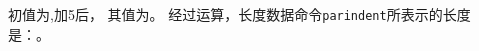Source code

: \documentclass{book}
\begin{document}
\setcounter{mycounter}{2}
初值为\themycounter,加5后，%
其值为\themycounter。\setlength{\parindent}{10.5pt+3pt*5}%
经过运算，长度数据命令\verb"parindent"所表示的长度是：\the\parindent。
\end{document}
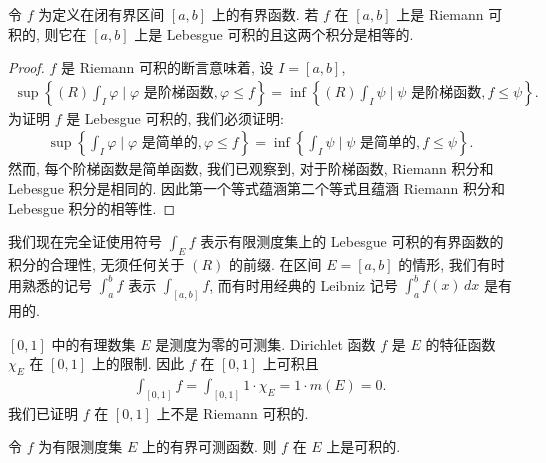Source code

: \documentclass[../../main.tex]{subfiles}
\begin{document}
\begin{theorem}\label{theorem:ch04-Riemann蕴含Lebesgue}
令 $f$ 为定义在闭有界区间 $[a,b]$ 上的有界函数. 若 $f$ 在 $[a,b]$ 上是 Riemann 可积的, 则它在 $[a,b]$ 上是 Lebesgue 可积的且这两个积分是相等的.
\end{theorem}

\begin{proof}
$f$ 是 Riemann 可积的断言意味着, 设 $I=[a,b]$,
\begin{align*}
\sup\left\{(R)\int_{I}\varphi\mid\varphi\text{ 是阶梯函数},\varphi\leqslant f\right\}=\inf\left\{(R)\int_{I}\psi\mid\psi\text{ 是阶梯函数},f\leqslant\psi\right\}.
\end{align*}
为证明 $f$ 是 Lebesgue 可积的, 我们必须证明:
\begin{align*}
\sup\left\{\int_{I}\varphi\mid\varphi\text{ 是简单的},\varphi\leqslant f\right\}=\inf\left\{\int_{I}\psi\mid\psi\text{ 是简单的},f\leqslant\psi\right\}.
\end{align*}
然而, 每个阶梯函数是简单函数, 我们已观察到, 对于阶梯函数, Riemann 积分和 Lebesgue 积分是相同的. 因此第一个等式蕴涵第二个等式且蕴涵 Riemann 积分和 Lebesgue 积分的相等性.
\end{proof}

我们现在完全证使用符号 $\int_{E}f$ 表示有限测度集上的 Lebesgue 可积的有界函数的积分的合理性, 无须任何关于 $(R)$ 的前缀. 在区间 $E=[a,b]$ 的情形, 我们有时用熟悉的记号 $\int_{a}^{b}f$ 表示 $\int_{[a,b]}f$, 而有时用经典的 Leibniz 记号 $\int_{a}^{b}f(x)\,dx$ 是有用的.

\begin{example}\label{example:ch04-Dirichlet-Lebesgue}
$[0,1]$ 中的有理数集 $E$ 是测度为零的可测集. Dirichlet 函数 $f$ 是 $E$ 的特征函数 $\chi_{E}$ 在 $[0,1]$ 上的限制. 因此 $f$ 在 $[0,1]$ 上可积且
\begin{align*}
\int_{[0,1]}f=\int_{[0,1]}1\cdot\chi_{E}=1\cdot m(E)=0.
\end{align*}
我们已证明 $f$ 在 $[0,1]$ 上不是 Riemann 可积的.
\end{example}

\begin{theorem}\label{theorem:ch04-有界可测可积}
令 $f$ 为有限测度集 $E$ 上的有界可测函数. 则 $f$ 在 $E$ 上是可积的.
\end{theorem}
\end{document}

..........

→ TASK DIRECTIONS: Whenever the word "text" shows up in a line above, copy that line.

→ FINAL ANSWER:
\sup\left\{(R)\int_{I}\varphi\mid\varphi\text{ 是阶梯函数},\varphi\leqslant f\right\}=\inf\left\{(R)\int_{I}\psi\mid\psi\text{ 是阶梯函数},f\leqslant\psi\right\}.
\sup\left\{\int_{I}\varphi\mid\varphi\text{ 是简单的},\varphi\leqslant f\right\}=\inf\left\{\int_{I}\psi\mid\psi\text{ 是简单的},f\leqslant\psi\right\}.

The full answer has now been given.